[Opening Record extracts section]
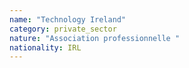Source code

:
 ```yaml
---
name: "Technology Ireland"
category: private_sector
nature: "Association professionnelle "
nationality: IRL
---
```

    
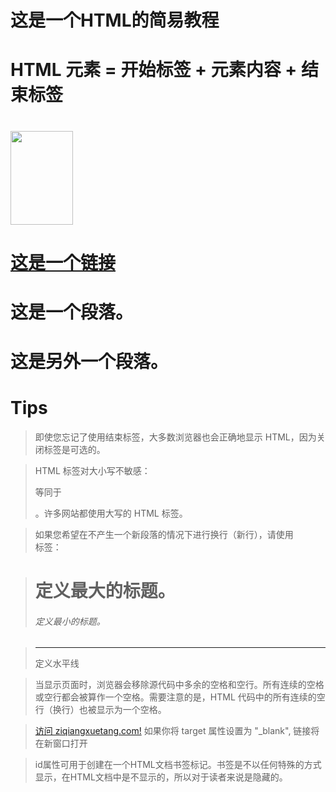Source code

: # <h1> 这是一个HTML的简易教程 </h1>

# HTML 元素 = 开始标签 + 元素内容 + 结束标签

# <img src="zmypic.png" width="100" height="150">
# <a href="http://www.baidu.com">这是一个链接</a>
# <p>这是一个段落。</p>
# <p>这是另外一个段落。</p>

# Tips
> 即使您忘记了使用结束标签，大多数浏览器也会正确地显示 HTML，因为关闭标签是可选的。

> HTML 标签对大小写不敏感：<P> 等同于 <p>。许多网站都使用大写的 HTML 标签。

> <!-- 这是一个注释 -->

> 如果您希望在不产生一个新段落的情况下进行换行（新行），请使用 <br /> 标签：

> <h1> 定义最大的标题。 <h6> 定义最小的标题。

> <hr>	定义水平线

> 当显示页面时，浏览器会移除源代码中多余的空格和空行。所有连续的空格或空行都会被算作一个空格。需要注意的是，HTML 代码中的所有连续的空行（换行）也被显示为一个空格。

> <a href="/" target="_blank">访问 ziqiangxuetang.com!</a> 如果你将 target 属性设置为 "_blank", 链接将在新窗口打开

> id属性可用于创建在一个HTML文档书签标记。书签是不以任何特殊的方式显示，在HTML文档中是不显示的，所以对于读者来说是隐藏的。

> <title> - 定义了HTML文档的标题 | 使用 <title> 标签定义HTML文档的标题

> <base> - 定义了所有链接的URL | 使用 <base> 定义页面中所有链接默认的链接目标地址。

> <meta> - 提供了HTML文档的meta标记 | 使用 <meta> 元素来描述HTML文档的描述，关键词，作者，字符集等。

```
通常标签 <strong> 替换加粗标签 <b> 来使用, <em> 替换 <i>标签使用。
然而，这些标签的含义是不同的：
<b> 与<i> 定义粗体或斜体文本。
<strong> 或者 <em>意味着你要呈现的文本是重要的，所以要突出显示。现今所有主要浏览器都能渲染各种效果的字体。不过，未来浏览器可能会支持更好的渲染效果。
```

```
<head> 元素包含了所有的头部标签元素。在 <head>元素中你可以插入脚本（scripts）, 样式文件（CSS），及各种meta信息。
可以添加在头部区域的元素标签为: <title>, <style>, <meta>, <link>, <script>, <noscript>, and <base>.
```






# HTML 属性
1. HTML 元素可以设置属性
2. 属性可以在元素中添加附加信息 about an element
3. 属性一般描述于开始标签
4. 属性总是以名称/值对的形式出现，比如：name="value"。

|属性	 | 描述|
| ------------- |:-------------------:|
|class	 |为html元素定义一个或多个类名（classname）(类名从样式文件引入)|
|id | 定义元素的唯一id|
|style |	规定元素的行内样式（inline style） title text 规定元素的额外信息（可在工具提示中显示）|
|title | 描述了元素的额外信息 (作为工具条使用)|

# <title> 元素:
1. 义了浏览器工具栏的标题
2. 当网页添加到收藏夹时，显示在收藏夹中的标题
3. 显示在搜索引擎结果页面的标题

# <meta> 元素
1. meta标签描述了一些基本的元数据。
2. meta标签提供了元数据.元数据也不显示在页面上，但会被浏览器解析。
3. META元素通常用于指定网页的描述，关键词，文件的最后修改时间，作者，和其他元数据。
4. 元数据可以使用浏览器（如何显示内容或重新加载页面），搜索引擎（关键词），或其他Web服务。
5. <meta>一般放置于 <head>区域

# HTML head 元素
|标签	|描述|
| ------------- |:--------------------------------:|
|<head>	| 定义了文档的信息|
|<title>	| 定义了文档的标题|
|<base>	| 定义了页面链接标签的默认链接地址|
|<link>	| 定义了一个文档和外部资源之间的关系|
|<meta>	| 定义了HTML文档中的元数据|
|<script>	| 定义了客户端的脚本文件|
|<style>	| 定义了HTML文档的样式文件|

为搜索引擎定义关键词:
> <meta name="keywords" content="HTML, CSS, XML, XHTML, JavaScript">
为网页定义描述内容:
> <meta name="description" content="Free Web tutorials on HTML and CSS">
定义网页作者:
> <meta name="author" content="Hege Refsnes">
每30秒 刷新一次当前页面:
> <meta http-equiv="refresh" content="30">


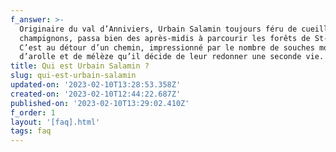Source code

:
 ```yaml
---
f_answer: >-
  Originaire du val d’Anniviers, Urbain Salamin toujours féru de cueillette de
  champignons, passa bien des après-midis à parcourir les forêts de St-Luc.
  C’est au détour d’un chemin, impressionné par le nombre de souches mourantes
  d’arolle et de mélèze qu’il décide de leur redonner une seconde vie.
title: Qui est Urbain Salamin ?
slug: qui-est-urbain-salamin
updated-on: '2023-02-10T13:28:53.358Z'
created-on: '2023-02-10T12:44:22.687Z'
published-on: '2023-02-10T13:29:02.410Z'
f_order: 1
layout: '[faq].html'
tags: faq
---
```



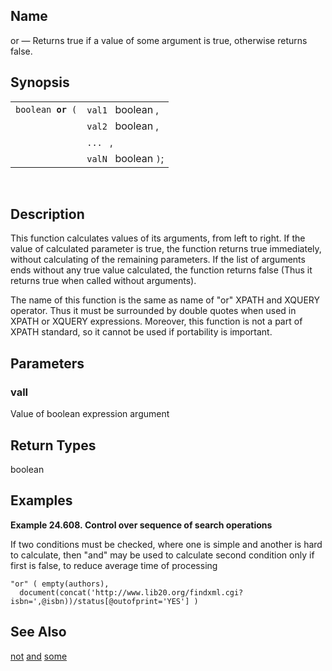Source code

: <div id="xpf_or" class="refentry">

<div class="titlepage">

</div>

<div class="refnamediv">

## Name

or — Returns true if a value of some argument is true, otherwise returns
false.

</div>

<div class="refsynopsisdiv">

## Synopsis

<div id="xpf_syn_or" class="funcsynopsis">

|                        |                      |
|------------------------|----------------------|
| `boolean `**`or`**` (` | `val1 ` boolean ,    |
|                        | `val2 ` boolean ,    |
|                        | `... ` ,             |
|                        | `valN ` boolean `)`; |

<div class="funcprototype-spacer">

 

</div>

</div>

</div>

<div id="xpf_desc_or" class="refsect1">

## Description

This function calculates values of its arguments, from left to right. If
the value of calculated parameter is true, the function returns true
immediately, without calculating of the remaining parameters. If the
list of arguments ends without any true value calculated, the function
returns false (Thus it returns true when called without arguments).

The name of this function is the same as name of "or" XPATH and XQUERY
operator. Thus it must be surrounded by double quotes when used in XPATH
or XQUERY expressions. Moreover, this function is not a part of XPATH
standard, so it cannot be used if portability is important.

</div>

<div id="xpf_params_or" class="refsect1">

## Parameters

<div id="id128453" class="refsect2">

### valI

Value of boolean expression argument

</div>

</div>

<div id="xpf_ret_or" class="refsect1">

## Return Types

boolean

</div>

<div id="xpf_examples_or" class="refsect1">

## Examples

<div id="xpf_ex_and_01" class="example">

**Example 24.608. Control over sequence of search operations**

<div class="example-contents">

If two conditions must be checked, where one is simple and another is
hard to calculate, then "and" may be used to calculate second condition
only if first is false, to reduce average time of processing

``` screen
"or" ( empty(authors),
  document(concat('http://www.lib20.org/findxml.cgi?isbn=',@isbn))/status[@outofprint='YES'] )
```

</div>

</div>

  

</div>

<div id="xpf_seealso_or" class="refsect1">

## See Also

<a href="xpf_not.html" class="link" title="not">not</a>
<a href="xpf_and.html" class="link" title="and">and</a>
<a href="xpf_some.html" class="link" title="some">some</a>

</div>

</div>
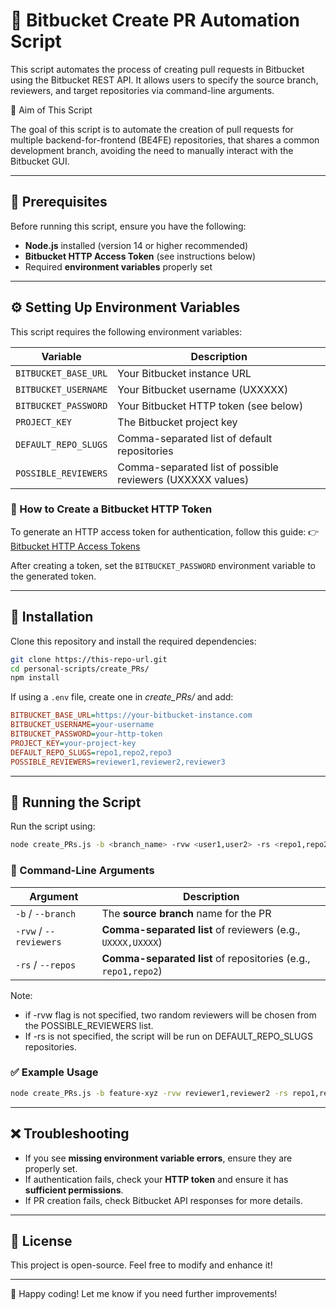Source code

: # 🚀 Bitbucket Create PR Automation Script

This script automates the process of creating pull requests in Bitbucket using the Bitbucket REST API. It allows users to specify the source branch, reviewers, and target repositories via command-line arguments.

🎯 Aim of This Script

The goal of this script is to automate the creation of pull requests for multiple backend-for-frontend (BE4FE) repositories, that shares a common development branch, avoiding the need to manually interact with the Bitbucket GUI.

---

## 📌 Prerequisites

Before running this script, ensure you have the following:

- **Node.js** installed (version 14 or higher recommended)
- **Bitbucket HTTP Access Token** (see instructions below)
- Required **environment variables** properly set

---

## ⚙️ Setting Up Environment Variables

This script requires the following environment variables:

| Variable               | Description                                                      |
|------------------------|------------------------------------------------------------------|                
| `BITBUCKET_BASE_URL`   | Your Bitbucket instance URL                                      |
| `BITBUCKET_USERNAME`   | Your Bitbucket username (UXXXXX)                                 |
| `BITBUCKET_PASSWORD`   | Your Bitbucket HTTP token (see below)                            |
| `PROJECT_KEY`          | The Bitbucket project key                                        |
| `DEFAULT_REPO_SLUGS`   | Comma-separated list of default repositories                     |
| `POSSIBLE_REVIEWERS`   | Comma-separated list of possible reviewers (UXXXXX values)       |

### 🔑 How to Create a Bitbucket HTTP Token

To generate an HTTP access token for authentication, follow this guide:
👉 [Bitbucket HTTP Access Tokens](https://confluence.atlassian.com/bitbucketserver/http-access-tokens-939515499.html)

After creating a token, set the `BITBUCKET_PASSWORD` environment variable to the generated token.

---

## 📜 Installation

Clone this repository and install the required dependencies:

```sh
git clone https://this-repo-url.git
cd personal-scripts/create_PRs/
npm install
```

If using a `.env` file, create one in _create_PRs/_ and add:

```ini
BITBUCKET_BASE_URL=https://your-bitbucket-instance.com
BITBUCKET_USERNAME=your-username
BITBUCKET_PASSWORD=your-http-token
PROJECT_KEY=your-project-key
DEFAULT_REPO_SLUGS=repo1,repo2,repo3
POSSIBLE_REVIEWERS=reviewer1,reviewer2,reviewer3
```

---

## 🚀 Running the Script

Run the script using:

```sh
node create_PRs.js -b <branch_name> -rvw <user1,user2> -rs <repo1,repo2>
```

### 🔹 Command-Line Arguments

| Argument    | Description                                              |
|-------------|----------------------------------------------------------|
| `-b` / `--branch` | The **source branch** name for the PR                   |
| `-rvw` / `--reviewers` | **Comma-separated list** of reviewers (e.g., `UXXXX,UXXXX`) |
| `-rs` / `--repos` | **Comma-separated list** of repositories (e.g., `repo1,repo2`) |

Note: 
* if -rvw flag is not specified, two random reviewers will be chosen from the POSSIBLE_REVIEWERS list.
* If -rs is not specified, the script will be run on DEFAULT_REPO_SLUGS repositories.

### ✅ Example Usage

```sh
node create_PRs.js -b feature-xyz -rvw reviewer1,reviewer2 -rs repo1,repo2
```

---

## ❌ Troubleshooting

- If you see **missing environment variable errors**, ensure they are properly set.
- If authentication fails, check your **HTTP token** and ensure it has **sufficient permissions**.
- If PR creation fails, check Bitbucket API responses for more details.

---

## 📄 License

This project is open-source. Feel free to modify and enhance it!

---

🚀 Happy coding! Let me know if you need further improvements!

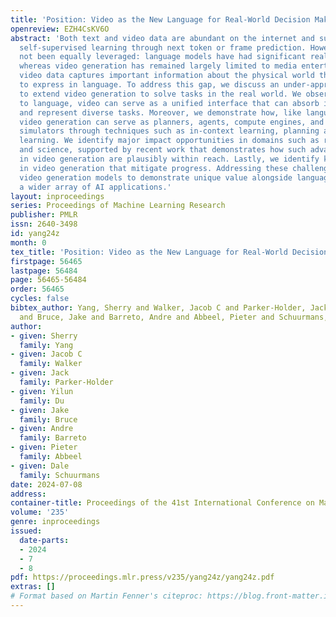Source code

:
 ```yaml
---
title: 'Position: Video as the New Language for Real-World Decision Making'
openreview: EZH4CsKV6O
abstract: 'Both text and video data are abundant on the internet and support large-scale
  self-supervised learning through next token or frame prediction. However, they have
  not been equally leveraged: language models have had significant real-world impact,
  whereas video generation has remained largely limited to media entertainment. Yet
  video data captures important information about the physical world that is difficult
  to express in language. To address this gap, we discuss an under-appreciated opportunity
  to extend video generation to solve tasks in the real world. We observe how, akin
  to language, video can serve as a unified interface that can absorb internet knowledge
  and represent diverse tasks. Moreover, we demonstrate how, like language models,
  video generation can serve as planners, agents, compute engines, and environment
  simulators through techniques such as in-context learning, planning and reinforcement
  learning. We identify major impact opportunities in domains such as robotics, self-driving,
  and science, supported by recent work that demonstrates how such advanced capabilities
  in video generation are plausibly within reach. Lastly, we identify key challenges
  in video generation that mitigate progress. Addressing these challenges will enable
  video generation models to demonstrate unique value alongside language models in
  a wider array of AI applications.'
layout: inproceedings
series: Proceedings of Machine Learning Research
publisher: PMLR
issn: 2640-3498
id: yang24z
month: 0
tex_title: 'Position: Video as the New Language for Real-World Decision Making'
firstpage: 56465
lastpage: 56484
page: 56465-56484
order: 56465
cycles: false
bibtex_author: Yang, Sherry and Walker, Jacob C and Parker-Holder, Jack and Du, Yilun
  and Bruce, Jake and Barreto, Andre and Abbeel, Pieter and Schuurmans, Dale
author:
- given: Sherry
  family: Yang
- given: Jacob C
  family: Walker
- given: Jack
  family: Parker-Holder
- given: Yilun
  family: Du
- given: Jake
  family: Bruce
- given: Andre
  family: Barreto
- given: Pieter
  family: Abbeel
- given: Dale
  family: Schuurmans
date: 2024-07-08
address:
container-title: Proceedings of the 41st International Conference on Machine Learning
volume: '235'
genre: inproceedings
issued:
  date-parts:
  - 2024
  - 7
  - 8
pdf: https://proceedings.mlr.press/v235/yang24z/yang24z.pdf
extras: []
# Format based on Martin Fenner's citeproc: https://blog.front-matter.io/posts/citeproc-yaml-for-bibliographies/
---
```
[Closing Record extracts section]
» **Problem requirements**
Present each line from the listing that holds the string "function".

» **Solved exercise**
This function calculates values of its arguments, from left to right. If
the value of calculated parameter is true, the function returns true
list of arguments ends without any true value calculated, the function
The name of this function is the same as name of "or" XPATH and XQUERY
or XQUERY expressions. Moreover, this function is not a part of XPATH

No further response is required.